The result should be every line in the data below that carries the string "Foundation".

+ + +

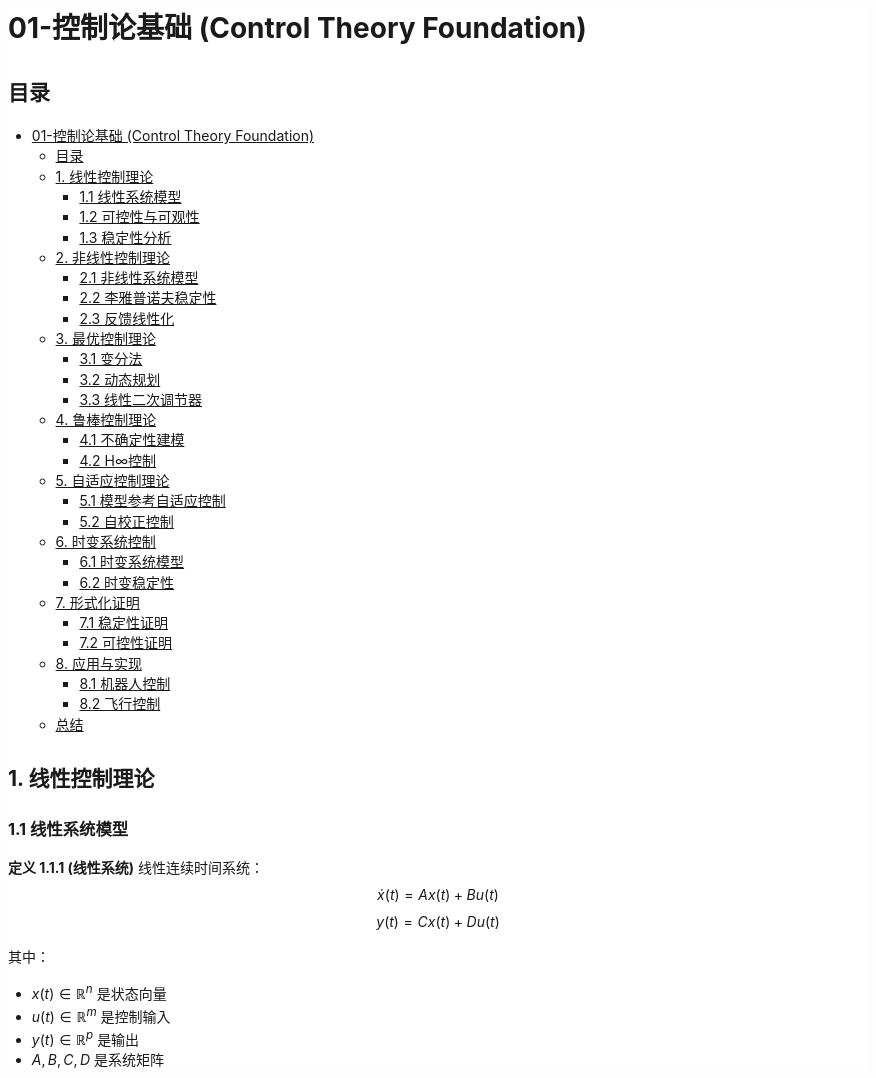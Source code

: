 # 01-控制论基础 (Control Theory Foundation)

## 目录

- [01-控制论基础 (Control Theory Foundation)](#01-控制论基础-control-theory-foundation)
  - [目录](#目录)
  - [1. 线性控制理论](#1-线性控制理论)
    - [1.1 线性系统模型](#11-线性系统模型)
    - [1.2 可控性与可观性](#12-可控性与可观性)
    - [1.3 稳定性分析](#13-稳定性分析)
  - [2. 非线性控制理论](#2-非线性控制理论)
    - [2.1 非线性系统模型](#21-非线性系统模型)
    - [2.2 李雅普诺夫稳定性](#22-李雅普诺夫稳定性)
    - [2.3 反馈线性化](#23-反馈线性化)
  - [3. 最优控制理论](#3-最优控制理论)
    - [3.1 变分法](#31-变分法)
    - [3.2 动态规划](#32-动态规划)
    - [3.3 线性二次调节器](#33-线性二次调节器)
  - [4. 鲁棒控制理论](#4-鲁棒控制理论)
    - [4.1 不确定性建模](#41-不确定性建模)
    - [4.2 H∞控制](#42-h控制)
  - [5. 自适应控制理论](#5-自适应控制理论)
    - [5.1 模型参考自适应控制](#51-模型参考自适应控制)
    - [5.2 自校正控制](#52-自校正控制)
  - [6. 时变系统控制](#6-时变系统控制)
    - [6.1 时变系统模型](#61-时变系统模型)
    - [6.2 时变稳定性](#62-时变稳定性)
  - [7. 形式化证明](#7-形式化证明)
    - [7.1 稳定性证明](#71-稳定性证明)
    - [7.2 可控性证明](#72-可控性证明)
  - [8. 应用与实现](#8-应用与实现)
    - [8.1 机器人控制](#81-机器人控制)
    - [8.2 飞行控制](#82-飞行控制)
  - [总结](#总结)

## 1. 线性控制理论

### 1.1 线性系统模型

**定义 1.1.1 (线性系统)**
线性连续时间系统：
$$\dot{x}(t) = Ax(t) + Bu(t)$$
$$y(t) = Cx(t) + Du(t)$$

其中：

- $x(t) \in \mathbb{R}^n$ 是状态向量
- $u(t) \in \mathbb{R}^m$ 是控制输入
- $y(t) \in \mathbb{R}^p$ 是输出
- $A, B, C, D$ 是系统矩阵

+ + +

Output of the task:
: # 01-控制论基础 (Control Theory Foundation)
- [01-控制论基础 (Control Theory Foundation)](#01-控制论基础-control-theory-foundation)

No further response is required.